A typical floppy disk controller sends an MFM / FM / GCR encoded signal to the drive to write data, and expects a similar signal returned when reading the drive. On a write, a hardware PLL or a software-based filter component undoes the encoding, and stores the sector data as logically written by the host. An inverse mechanism translates the stored data back into an encoded signal when the data is read. Noisy raw data signals are filtered and cleaned up before conversion.

Most FDC interfaces do not directly address tracks; instead they provide "step-in" and "step-out" pulses. Those, and the current sector number virtually rotating under the emulated read/write head, are tracked by the emulator in order to determine which sector is to be accessed.

Because the interface to the floppy drive is very low-level, emulators must maintain the approximate timing of floppy disk operations. This may require the emulator to provide buffering, with some delay in updating the permanent storage.

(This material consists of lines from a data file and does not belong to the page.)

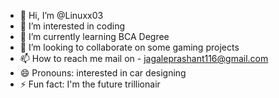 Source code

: - 👋 Hi, I’m @Linuxx03
- 👀 I’m interested in coding 
- 🌱 I’m currently learning BCA Degree
- 💞️ I’m looking to collaborate on some gaming projects 
- 📫 How to reach me mail on - jagaleprashant116@gmail.com 
- 😄 Pronouns: interested in car designing 
- ⚡ Fun fact: I'm the future trillionair

<!---
Linuxx03/Linuxx03 is a ✨ special ✨ repository because its `README.md` (this file) appears on your GitHub profile.
You can click the Preview link to take a look at your changes.
--->
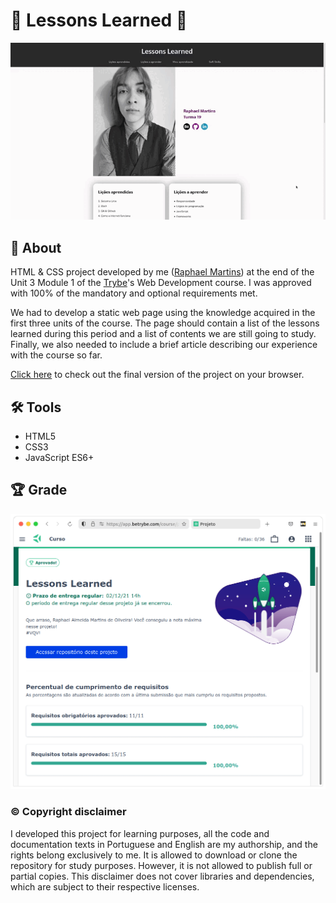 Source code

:# :notebook: Lessons Learned :notebook:

![Prévia da página - Preview of the page](./lessons-learned.gif)

## :page_with_curl: About

HTML & CSS project developed by me ([Raphael Martins](https://www.linkedin.com/in/raphaelameidamartins/)) at the end of the Unit 3 Module 1 of the [Trybe](https://www.betrybe.com)'s Web Development course. I was approved with 100% of the mandatory and optional requirements met.

We had to develop a static web page using the knowledge acquired in the first three units of the course. The page should contain a list of the lessons learned during this period and a list of contents we are still going to study. Finally, we also needed to include a brief article describing our experience with the course so far.

[Click here](https://raphaelalmeidamartins.github.io/lessons-learned/) to check out the final version of the project on your browser.

## :hammer_and_wrench: Tools

* HTML5
* CSS3
* JavaScript ES6+

## :trophy: Grade

![My grade of the project - Minha nota no projeto](./nota.png)

### :copyright: Copyright disclaimer

I developed this project for learning purposes, all the code and documentation texts in Portuguese and English are my authorship, and the rights belong exclusively to me. It is allowed to download or clone the repository for study purposes. However, it is not allowed to publish full or partial copies. This disclaimer does not cover libraries and dependencies, which are subject to their respective licenses.
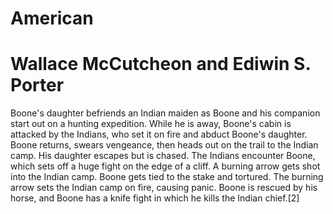 # American
# Wallace McCutcheon and Ediwin S. Porter
Boone's daughter befriends an Indian maiden as Boone and his companion start out on a hunting expedition. While he is away, Boone's cabin is attacked by the Indians, who set it on fire and abduct Boone's daughter. Boone returns, swears vengeance, then heads out on the trail to the Indian camp. His daughter escapes but is chased. The Indians encounter Boone, which sets off a huge fight on the edge of a cliff. A burning arrow gets shot into the Indian camp. Boone gets tied to the stake and tortured. The burning arrow sets the Indian camp on fire, causing panic. Boone is rescued by his horse, and Boone has a knife fight in which he kills the Indian chief.[2]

The emulator saves the data written to the floppy in either local storage (stand-alone emulators), or in a remote storage device or data exchange module (stateless emulators).

== Data exchange ==

The floppy disk emulator can provide other systems access to the data on the emulated floppy in a number of ways:

- Direct access to some dedicated disk partition (e.g.: a 1.44MB partition on a USB key)
- Floppy file system translation (e.g.: FAT12 floppy ↔ USB key folder)
- Floppy disk images (e.g.: raw floppy ↔ .img/.iso USB key file)

Direct access and floppy image implementations can also emulate system / non-standard floppies, whose file system can't be simply translated.

Floppy image implementation can also be coupled with a virtual drive to seamlessly emulate floppy drives on a computer.

Some devices can store multiple floppy images, and provide a mechanism to select which emulated floppy is mounted on the emulated drive.